Pull out every line with the word "valores" from the entries below.

[Material for the task — start]

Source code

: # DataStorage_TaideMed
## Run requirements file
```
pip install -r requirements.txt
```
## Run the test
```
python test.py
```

[Material for the task — finish]
[Material for the task — start]

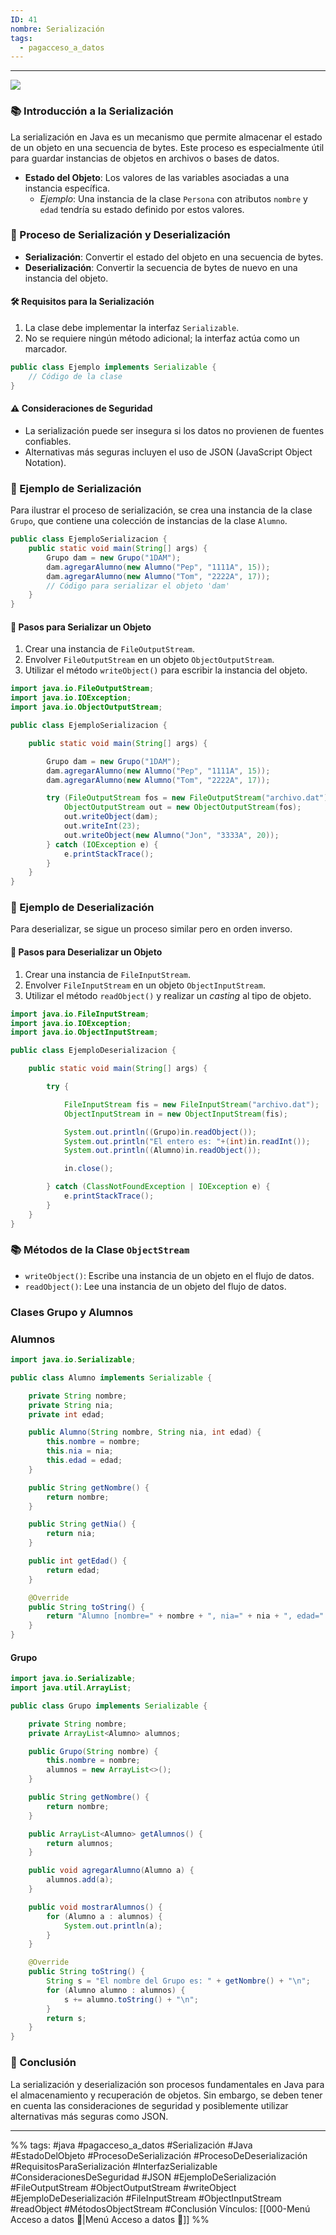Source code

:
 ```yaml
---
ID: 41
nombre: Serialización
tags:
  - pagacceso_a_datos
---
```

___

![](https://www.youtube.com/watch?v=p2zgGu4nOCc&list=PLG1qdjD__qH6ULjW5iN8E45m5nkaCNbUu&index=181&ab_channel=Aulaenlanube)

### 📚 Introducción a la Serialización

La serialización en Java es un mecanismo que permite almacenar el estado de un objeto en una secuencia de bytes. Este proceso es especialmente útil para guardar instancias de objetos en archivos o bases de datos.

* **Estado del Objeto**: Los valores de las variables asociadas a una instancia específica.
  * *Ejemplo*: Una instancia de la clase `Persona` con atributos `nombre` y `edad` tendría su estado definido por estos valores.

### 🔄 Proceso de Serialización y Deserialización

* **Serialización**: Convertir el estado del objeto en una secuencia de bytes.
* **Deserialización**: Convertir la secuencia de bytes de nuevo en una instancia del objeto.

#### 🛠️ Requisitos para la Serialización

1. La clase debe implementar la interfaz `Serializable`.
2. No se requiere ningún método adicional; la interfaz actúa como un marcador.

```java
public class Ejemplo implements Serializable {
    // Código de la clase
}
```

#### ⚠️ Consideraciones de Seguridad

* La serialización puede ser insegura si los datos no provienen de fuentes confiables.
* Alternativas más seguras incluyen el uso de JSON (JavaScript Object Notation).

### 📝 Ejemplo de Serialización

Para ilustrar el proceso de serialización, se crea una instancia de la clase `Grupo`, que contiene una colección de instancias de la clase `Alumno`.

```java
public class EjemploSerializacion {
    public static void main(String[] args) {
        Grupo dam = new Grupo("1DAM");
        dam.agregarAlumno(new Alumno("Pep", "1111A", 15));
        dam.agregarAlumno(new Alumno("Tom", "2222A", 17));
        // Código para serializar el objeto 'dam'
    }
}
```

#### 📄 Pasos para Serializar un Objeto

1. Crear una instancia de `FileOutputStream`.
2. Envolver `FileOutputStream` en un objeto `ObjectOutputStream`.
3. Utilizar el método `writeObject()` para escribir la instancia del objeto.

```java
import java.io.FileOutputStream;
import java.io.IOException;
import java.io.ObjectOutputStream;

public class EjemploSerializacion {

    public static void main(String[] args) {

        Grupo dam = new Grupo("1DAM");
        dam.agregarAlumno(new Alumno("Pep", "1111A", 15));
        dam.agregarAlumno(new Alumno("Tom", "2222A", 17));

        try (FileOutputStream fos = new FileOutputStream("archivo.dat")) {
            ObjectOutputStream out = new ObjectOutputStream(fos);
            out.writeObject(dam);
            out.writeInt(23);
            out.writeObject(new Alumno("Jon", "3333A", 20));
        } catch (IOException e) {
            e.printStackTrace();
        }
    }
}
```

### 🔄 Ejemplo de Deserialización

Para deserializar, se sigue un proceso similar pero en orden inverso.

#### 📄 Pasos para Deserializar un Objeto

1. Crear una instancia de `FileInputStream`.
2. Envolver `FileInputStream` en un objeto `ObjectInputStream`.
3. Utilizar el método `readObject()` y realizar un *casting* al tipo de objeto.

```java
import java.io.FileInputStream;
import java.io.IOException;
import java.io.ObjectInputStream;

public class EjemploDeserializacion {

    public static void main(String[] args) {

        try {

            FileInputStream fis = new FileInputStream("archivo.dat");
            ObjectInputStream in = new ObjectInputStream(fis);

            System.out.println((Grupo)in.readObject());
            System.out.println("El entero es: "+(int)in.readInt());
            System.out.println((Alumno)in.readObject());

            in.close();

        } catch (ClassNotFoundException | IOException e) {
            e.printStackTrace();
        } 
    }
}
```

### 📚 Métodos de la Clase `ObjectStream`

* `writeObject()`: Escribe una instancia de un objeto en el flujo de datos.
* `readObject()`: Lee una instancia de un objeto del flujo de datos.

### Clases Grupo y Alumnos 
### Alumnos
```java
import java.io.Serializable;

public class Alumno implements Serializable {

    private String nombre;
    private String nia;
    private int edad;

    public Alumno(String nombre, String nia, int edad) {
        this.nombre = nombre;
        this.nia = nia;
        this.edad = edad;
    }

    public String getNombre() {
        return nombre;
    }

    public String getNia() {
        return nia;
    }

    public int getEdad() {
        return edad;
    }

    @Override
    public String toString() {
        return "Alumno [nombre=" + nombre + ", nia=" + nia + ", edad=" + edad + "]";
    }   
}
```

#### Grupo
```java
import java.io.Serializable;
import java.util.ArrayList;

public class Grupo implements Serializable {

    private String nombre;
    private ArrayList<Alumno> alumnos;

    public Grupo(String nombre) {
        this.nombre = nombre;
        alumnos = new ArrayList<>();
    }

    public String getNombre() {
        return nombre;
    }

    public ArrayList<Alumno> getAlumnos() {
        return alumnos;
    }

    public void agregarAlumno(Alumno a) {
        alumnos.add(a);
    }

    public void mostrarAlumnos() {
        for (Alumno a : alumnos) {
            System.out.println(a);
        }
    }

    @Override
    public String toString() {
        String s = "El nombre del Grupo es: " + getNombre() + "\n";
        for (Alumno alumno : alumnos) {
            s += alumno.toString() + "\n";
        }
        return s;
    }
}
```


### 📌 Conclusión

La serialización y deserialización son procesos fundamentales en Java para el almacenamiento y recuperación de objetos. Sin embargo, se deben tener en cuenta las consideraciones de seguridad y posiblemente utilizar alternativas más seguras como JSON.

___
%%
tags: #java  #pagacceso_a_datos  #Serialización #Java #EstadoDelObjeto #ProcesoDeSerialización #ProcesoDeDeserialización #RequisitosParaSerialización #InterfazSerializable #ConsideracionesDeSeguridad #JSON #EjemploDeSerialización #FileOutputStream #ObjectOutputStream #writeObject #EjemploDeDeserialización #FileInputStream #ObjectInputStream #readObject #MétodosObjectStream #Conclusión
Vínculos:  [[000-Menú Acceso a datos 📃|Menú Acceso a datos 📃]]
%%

[Material for the task — finish]
[Material for the task — start]

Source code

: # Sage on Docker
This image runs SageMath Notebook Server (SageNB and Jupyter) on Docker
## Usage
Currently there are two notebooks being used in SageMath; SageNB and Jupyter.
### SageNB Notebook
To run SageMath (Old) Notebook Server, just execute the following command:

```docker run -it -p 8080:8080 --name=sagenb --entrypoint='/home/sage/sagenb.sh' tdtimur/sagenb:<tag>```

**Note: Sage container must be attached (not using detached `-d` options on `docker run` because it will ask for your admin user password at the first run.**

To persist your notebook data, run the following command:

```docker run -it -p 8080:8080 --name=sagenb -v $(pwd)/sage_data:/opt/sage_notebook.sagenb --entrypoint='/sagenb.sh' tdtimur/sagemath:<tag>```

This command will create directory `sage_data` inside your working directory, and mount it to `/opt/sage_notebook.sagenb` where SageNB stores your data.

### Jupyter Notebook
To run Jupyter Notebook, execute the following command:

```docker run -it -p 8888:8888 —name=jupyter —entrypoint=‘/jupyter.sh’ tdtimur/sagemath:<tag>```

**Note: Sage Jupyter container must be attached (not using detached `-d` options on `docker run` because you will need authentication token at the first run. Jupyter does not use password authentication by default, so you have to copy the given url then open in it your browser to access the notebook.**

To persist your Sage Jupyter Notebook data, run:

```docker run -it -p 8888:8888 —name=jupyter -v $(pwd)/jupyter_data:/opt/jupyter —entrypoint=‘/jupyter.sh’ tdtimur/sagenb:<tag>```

[Material for the task — finish]

Result of this task:
* **Estado del Objeto**: Los valores de las variables asociadas a una instancia específica.
  * *Ejemplo*: Una instancia de la clase `Persona` con atributos `nombre` y `edad` tendría su estado definido por estos valores.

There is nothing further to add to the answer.